The title of the story is also interesting as it can refer to not only Shotwell’s playing of the game of jacks and the narrator’s desire to be allowed to play too but it is more likely that Barthelme is suggesting that the political landscape that existed at the time and the monitoring that may have taken place, by both America and the Soviet Union, may also have been treated as game-like by those in authority. Though the consequences were more severe with mutual assured destruction guaranteed for both countries should either country fire a nuclear missile at the other. The introduction of Lucy’s diamond ring may also be symbolically significant as an engagement ring would usually be used to symbolise a person’s commitment to another person or their intention to remain connected to a person. By having the narrator use the ring to write on the walls of the bunker Barthelme may be highlighting the narrator’s need to feel connected to the world or at least maintain some type of link to the world that he knows.
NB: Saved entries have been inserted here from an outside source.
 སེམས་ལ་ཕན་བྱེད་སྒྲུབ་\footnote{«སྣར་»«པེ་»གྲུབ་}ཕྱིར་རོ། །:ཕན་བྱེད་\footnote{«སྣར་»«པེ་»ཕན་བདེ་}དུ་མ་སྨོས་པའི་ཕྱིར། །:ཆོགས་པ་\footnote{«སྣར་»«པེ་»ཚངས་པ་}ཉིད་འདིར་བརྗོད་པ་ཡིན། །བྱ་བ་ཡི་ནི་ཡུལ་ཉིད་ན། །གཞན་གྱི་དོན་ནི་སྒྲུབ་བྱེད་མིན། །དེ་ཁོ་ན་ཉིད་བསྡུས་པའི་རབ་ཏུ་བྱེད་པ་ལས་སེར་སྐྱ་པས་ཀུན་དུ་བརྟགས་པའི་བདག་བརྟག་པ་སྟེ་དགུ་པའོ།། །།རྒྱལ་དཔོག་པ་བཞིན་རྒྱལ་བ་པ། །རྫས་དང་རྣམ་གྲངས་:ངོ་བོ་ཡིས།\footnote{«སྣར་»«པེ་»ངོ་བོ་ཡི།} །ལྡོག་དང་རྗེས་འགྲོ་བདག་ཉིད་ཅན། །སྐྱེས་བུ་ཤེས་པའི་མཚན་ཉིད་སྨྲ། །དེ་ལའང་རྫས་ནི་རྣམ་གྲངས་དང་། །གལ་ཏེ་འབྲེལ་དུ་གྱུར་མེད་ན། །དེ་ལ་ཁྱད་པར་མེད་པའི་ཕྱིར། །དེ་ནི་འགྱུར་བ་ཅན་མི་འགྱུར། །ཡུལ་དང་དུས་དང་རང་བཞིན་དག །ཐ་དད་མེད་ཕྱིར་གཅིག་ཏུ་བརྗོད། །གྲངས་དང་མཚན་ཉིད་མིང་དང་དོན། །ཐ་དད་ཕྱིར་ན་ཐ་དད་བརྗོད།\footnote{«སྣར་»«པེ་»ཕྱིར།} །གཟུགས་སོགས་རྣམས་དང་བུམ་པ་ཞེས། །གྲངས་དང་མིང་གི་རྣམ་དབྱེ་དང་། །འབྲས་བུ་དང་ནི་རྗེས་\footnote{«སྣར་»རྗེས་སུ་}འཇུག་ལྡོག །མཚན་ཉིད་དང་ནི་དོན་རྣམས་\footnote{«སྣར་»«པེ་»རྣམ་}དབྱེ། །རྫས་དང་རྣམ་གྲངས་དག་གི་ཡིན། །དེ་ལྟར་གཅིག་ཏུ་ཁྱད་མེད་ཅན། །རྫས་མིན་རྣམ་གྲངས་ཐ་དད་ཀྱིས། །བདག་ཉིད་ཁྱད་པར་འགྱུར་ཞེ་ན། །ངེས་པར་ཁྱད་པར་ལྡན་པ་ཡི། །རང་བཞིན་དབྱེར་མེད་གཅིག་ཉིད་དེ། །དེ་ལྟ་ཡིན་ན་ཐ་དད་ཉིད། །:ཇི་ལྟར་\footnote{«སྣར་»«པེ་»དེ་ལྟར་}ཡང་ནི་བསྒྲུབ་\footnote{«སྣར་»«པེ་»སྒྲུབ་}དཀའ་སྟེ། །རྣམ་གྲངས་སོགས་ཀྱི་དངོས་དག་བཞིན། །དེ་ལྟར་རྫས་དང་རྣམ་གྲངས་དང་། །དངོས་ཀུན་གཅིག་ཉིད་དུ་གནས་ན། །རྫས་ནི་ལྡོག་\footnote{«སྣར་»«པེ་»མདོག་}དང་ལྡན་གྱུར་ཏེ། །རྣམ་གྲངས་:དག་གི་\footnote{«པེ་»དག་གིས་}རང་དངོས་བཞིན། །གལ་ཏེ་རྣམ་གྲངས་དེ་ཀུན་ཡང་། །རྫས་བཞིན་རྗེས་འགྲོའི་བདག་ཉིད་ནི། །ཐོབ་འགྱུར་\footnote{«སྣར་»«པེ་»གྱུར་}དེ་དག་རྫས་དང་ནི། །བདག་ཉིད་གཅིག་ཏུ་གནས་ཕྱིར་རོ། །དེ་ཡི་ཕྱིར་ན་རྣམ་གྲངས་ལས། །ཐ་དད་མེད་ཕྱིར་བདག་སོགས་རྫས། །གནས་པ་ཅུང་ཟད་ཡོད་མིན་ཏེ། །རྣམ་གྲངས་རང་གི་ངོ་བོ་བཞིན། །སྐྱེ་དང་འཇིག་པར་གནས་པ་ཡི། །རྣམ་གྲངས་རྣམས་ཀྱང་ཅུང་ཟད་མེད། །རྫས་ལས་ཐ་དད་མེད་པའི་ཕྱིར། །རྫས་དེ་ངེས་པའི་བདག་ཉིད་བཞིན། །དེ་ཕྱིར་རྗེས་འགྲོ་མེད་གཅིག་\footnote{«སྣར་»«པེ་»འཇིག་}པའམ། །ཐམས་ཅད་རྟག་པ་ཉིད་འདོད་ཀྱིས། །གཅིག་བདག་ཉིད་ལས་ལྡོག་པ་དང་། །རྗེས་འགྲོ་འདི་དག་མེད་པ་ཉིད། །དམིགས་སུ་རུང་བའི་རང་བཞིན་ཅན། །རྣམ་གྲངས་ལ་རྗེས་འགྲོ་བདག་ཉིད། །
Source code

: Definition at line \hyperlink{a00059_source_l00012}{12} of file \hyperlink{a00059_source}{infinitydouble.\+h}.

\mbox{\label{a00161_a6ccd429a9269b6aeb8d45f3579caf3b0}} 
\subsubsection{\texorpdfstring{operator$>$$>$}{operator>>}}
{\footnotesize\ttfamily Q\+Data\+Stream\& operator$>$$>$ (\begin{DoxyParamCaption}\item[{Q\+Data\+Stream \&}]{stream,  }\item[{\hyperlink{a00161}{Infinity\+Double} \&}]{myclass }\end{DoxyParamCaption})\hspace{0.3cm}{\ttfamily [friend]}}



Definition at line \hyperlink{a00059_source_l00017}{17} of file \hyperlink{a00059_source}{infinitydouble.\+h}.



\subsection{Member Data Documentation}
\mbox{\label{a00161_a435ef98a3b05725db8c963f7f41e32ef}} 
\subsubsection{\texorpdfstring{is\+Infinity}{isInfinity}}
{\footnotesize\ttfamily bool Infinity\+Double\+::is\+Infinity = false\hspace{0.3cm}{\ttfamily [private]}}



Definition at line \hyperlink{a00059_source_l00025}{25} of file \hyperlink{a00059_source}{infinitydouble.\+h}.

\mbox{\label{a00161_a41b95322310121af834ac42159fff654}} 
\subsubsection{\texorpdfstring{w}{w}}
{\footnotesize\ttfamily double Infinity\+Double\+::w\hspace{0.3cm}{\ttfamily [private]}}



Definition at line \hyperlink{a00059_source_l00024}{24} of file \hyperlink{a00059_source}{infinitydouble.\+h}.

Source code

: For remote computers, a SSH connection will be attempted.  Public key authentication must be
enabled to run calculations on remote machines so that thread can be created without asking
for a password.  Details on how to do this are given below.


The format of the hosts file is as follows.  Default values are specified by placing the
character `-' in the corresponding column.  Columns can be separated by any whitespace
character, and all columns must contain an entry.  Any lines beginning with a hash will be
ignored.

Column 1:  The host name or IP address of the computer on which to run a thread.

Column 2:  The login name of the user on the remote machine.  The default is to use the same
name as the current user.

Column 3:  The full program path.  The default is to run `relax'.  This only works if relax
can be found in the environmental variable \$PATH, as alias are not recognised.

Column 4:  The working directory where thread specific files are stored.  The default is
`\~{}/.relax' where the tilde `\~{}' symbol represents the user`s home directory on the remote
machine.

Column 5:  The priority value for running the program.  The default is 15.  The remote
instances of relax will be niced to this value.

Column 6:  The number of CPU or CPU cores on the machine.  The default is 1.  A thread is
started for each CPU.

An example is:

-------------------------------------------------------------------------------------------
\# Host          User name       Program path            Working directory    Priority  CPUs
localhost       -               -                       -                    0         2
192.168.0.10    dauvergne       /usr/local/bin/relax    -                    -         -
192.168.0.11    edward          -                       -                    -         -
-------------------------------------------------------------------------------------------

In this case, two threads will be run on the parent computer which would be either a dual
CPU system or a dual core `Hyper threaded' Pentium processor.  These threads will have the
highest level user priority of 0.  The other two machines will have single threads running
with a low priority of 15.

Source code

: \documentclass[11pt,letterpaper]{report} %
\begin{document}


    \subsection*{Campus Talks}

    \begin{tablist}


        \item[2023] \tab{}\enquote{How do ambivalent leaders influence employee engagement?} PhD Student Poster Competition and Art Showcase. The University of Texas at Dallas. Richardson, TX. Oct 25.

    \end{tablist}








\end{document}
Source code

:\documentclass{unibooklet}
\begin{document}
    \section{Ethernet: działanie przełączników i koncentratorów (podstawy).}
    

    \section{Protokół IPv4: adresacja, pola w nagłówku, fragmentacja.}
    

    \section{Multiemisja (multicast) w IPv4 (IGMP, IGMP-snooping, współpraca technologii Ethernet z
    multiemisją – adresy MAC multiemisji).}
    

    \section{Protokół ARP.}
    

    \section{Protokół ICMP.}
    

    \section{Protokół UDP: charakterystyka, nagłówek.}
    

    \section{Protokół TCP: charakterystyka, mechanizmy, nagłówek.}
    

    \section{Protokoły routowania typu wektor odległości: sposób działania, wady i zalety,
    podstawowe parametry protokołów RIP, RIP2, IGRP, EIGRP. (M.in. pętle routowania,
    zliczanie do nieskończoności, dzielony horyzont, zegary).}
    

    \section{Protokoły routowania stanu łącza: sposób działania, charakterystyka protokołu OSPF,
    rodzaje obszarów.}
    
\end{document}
The setting of the story may also be important as by confining both men to a small space (the bunker) Barthelme may be highlighting the lack of freedom that both men have which is also ironic as it may have been the intention of those with authority to authorize the firing of a missile, rather than taking the freedom away from its citizens (Shotwell and the narrator) may actually have intended to ensure the continued freedom of their citizens by firing a missile
The end of the story is also interesting as it would appear that both men have reached a breaking point and there is a possibility that rather than waiting for orders it is Shotwell’s belief that both he and the narrator should fire the missile. As to why Shotwell may want to do this is unclear however it is possible that Shotwell having been isolated from the outside world for so long is no longer thinking clearly or lucidly. There is also a sense that the narrator is prepared to follow Shotwell’s lead and rather than kill him as he has been instructed to do, should he notice that Shotwell is acting strangely, intends instead to help Shotwell fire the missile so that he is allowed to play a game of jacks. There is a real sense of irony at the end of the story as the responsibility for firing the missile appears to be in the hands of two men who may not be well balanced and one of them may be making his decision to fire a missile based on his desire to play a playground game. Which could be the point that Barthelme is attempting to make. Just as the narrator and Shotwell may be heading towards madness Barthelme may also be suggesting that those with a responsibility or who may have authority when it comes to the decision to fire a nuclear weapon may likewise be of unsound mind and consider their actions to be no more than a game.